_EXERCISE_.
From the line with "1. The **Count" through the line with "my Jira instance?**", inclusive, return each line of the data below exactly and leave the rest out.

Start of RECORDED INFORMATION

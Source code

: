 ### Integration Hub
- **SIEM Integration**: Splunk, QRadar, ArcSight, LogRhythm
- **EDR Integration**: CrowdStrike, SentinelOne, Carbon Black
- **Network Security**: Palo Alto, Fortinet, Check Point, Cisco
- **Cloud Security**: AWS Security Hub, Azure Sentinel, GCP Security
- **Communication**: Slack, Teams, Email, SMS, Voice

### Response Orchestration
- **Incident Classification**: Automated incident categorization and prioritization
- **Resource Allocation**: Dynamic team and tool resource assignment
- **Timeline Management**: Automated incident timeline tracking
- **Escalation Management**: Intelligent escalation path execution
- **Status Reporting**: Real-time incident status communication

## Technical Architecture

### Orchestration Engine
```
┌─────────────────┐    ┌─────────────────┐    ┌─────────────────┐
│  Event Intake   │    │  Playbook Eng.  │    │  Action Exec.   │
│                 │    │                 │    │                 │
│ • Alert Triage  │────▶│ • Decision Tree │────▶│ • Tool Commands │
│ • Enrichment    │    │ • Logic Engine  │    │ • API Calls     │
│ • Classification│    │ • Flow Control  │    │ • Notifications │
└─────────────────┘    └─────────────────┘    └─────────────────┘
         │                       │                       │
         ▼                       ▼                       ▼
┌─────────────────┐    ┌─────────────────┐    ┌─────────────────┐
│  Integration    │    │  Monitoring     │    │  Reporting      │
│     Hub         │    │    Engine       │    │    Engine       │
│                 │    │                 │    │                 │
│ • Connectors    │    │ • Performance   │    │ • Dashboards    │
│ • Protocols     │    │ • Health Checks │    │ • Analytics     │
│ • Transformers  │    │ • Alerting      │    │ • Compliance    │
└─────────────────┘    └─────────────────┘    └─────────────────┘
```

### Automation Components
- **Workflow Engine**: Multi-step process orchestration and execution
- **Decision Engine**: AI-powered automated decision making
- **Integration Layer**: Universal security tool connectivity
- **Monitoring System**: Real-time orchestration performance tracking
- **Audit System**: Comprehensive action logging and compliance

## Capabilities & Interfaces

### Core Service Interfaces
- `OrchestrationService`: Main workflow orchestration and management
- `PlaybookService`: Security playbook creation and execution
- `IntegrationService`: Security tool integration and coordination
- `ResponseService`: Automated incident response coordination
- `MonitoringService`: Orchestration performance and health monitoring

End of RECORDED INFORMATION
Start of RECORDED INFORMATION

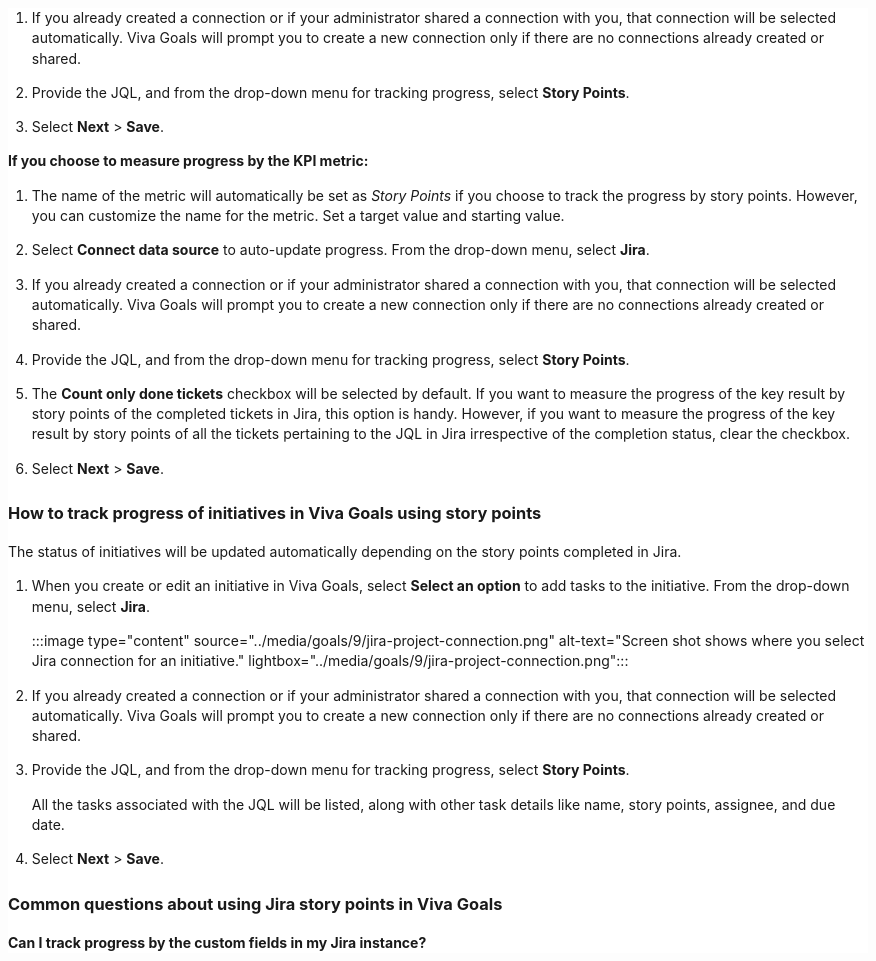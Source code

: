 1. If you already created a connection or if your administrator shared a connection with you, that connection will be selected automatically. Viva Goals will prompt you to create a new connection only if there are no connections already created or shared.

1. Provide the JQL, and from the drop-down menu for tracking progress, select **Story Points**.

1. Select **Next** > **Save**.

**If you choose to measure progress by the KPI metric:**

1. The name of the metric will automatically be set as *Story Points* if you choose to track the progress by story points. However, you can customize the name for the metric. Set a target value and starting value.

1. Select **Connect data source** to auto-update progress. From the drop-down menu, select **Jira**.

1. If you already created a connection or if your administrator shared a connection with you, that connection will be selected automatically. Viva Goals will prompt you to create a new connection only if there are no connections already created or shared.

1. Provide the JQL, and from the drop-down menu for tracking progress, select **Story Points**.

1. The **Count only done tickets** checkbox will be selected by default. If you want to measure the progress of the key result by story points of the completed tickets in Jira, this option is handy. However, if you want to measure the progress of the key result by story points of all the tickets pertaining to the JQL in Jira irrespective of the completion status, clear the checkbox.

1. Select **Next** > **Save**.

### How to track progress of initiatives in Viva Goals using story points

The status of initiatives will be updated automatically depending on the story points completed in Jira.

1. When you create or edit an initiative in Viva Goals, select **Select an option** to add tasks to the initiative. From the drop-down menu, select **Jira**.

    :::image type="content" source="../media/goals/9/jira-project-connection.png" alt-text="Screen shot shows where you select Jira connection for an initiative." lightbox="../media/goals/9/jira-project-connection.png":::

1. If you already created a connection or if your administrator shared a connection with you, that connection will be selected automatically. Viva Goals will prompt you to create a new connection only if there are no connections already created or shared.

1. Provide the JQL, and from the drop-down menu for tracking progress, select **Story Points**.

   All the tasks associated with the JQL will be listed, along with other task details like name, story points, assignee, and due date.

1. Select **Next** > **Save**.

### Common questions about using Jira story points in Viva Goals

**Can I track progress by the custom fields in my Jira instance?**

End of RECORDED INFORMATION
Start of RECORDED INFORMATION

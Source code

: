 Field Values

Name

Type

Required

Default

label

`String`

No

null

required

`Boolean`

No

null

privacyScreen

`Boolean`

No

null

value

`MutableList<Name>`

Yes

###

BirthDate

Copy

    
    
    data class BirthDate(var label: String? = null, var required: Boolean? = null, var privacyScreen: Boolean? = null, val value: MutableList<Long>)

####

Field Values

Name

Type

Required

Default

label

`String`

End of RECORDED INFORMATION

_REPLY_.
1. The **Count only done tickets** checkbox will be selected by default. If you want to measure the progress of the key result by story points of the completed tickets in Jira, this option is handy. However, if you want to measure the progress of the key result by story points of all the tickets pertaining to the JQL in Jira irrespective of the completion status, clear the checkbox.

1. Select **Next** > **Save**.

### How to track progress of initiatives in Viva Goals using story points

The status of initiatives will be updated automatically depending on the story points completed in Jira.

1. When you create or edit an initiative in Viva Goals, select **Select an option** to add tasks to the initiative. From the drop-down menu, select **Jira**.

    :::image type="content" source="../media/goals/9/jira-project-connection.png" alt-text="Screen shot shows where you select Jira connection for an initiative." lightbox="../media/goals/9/jira-project-connection.png":::

1. If you already created a connection or if your administrator shared a connection with you, that connection will be selected automatically. Viva Goals will prompt you to create a new connection only if there are no connections already created or shared.

1. Provide the JQL, and from the drop-down menu for tracking progress, select **Story Points**.

   All the tasks associated with the JQL will be listed, along with other task details like name, story points, assignee, and due date.

1. Select **Next** > **Save**.

### Common questions about using Jira story points in Viva Goals

**Can I track progress by the custom fields in my Jira instance?**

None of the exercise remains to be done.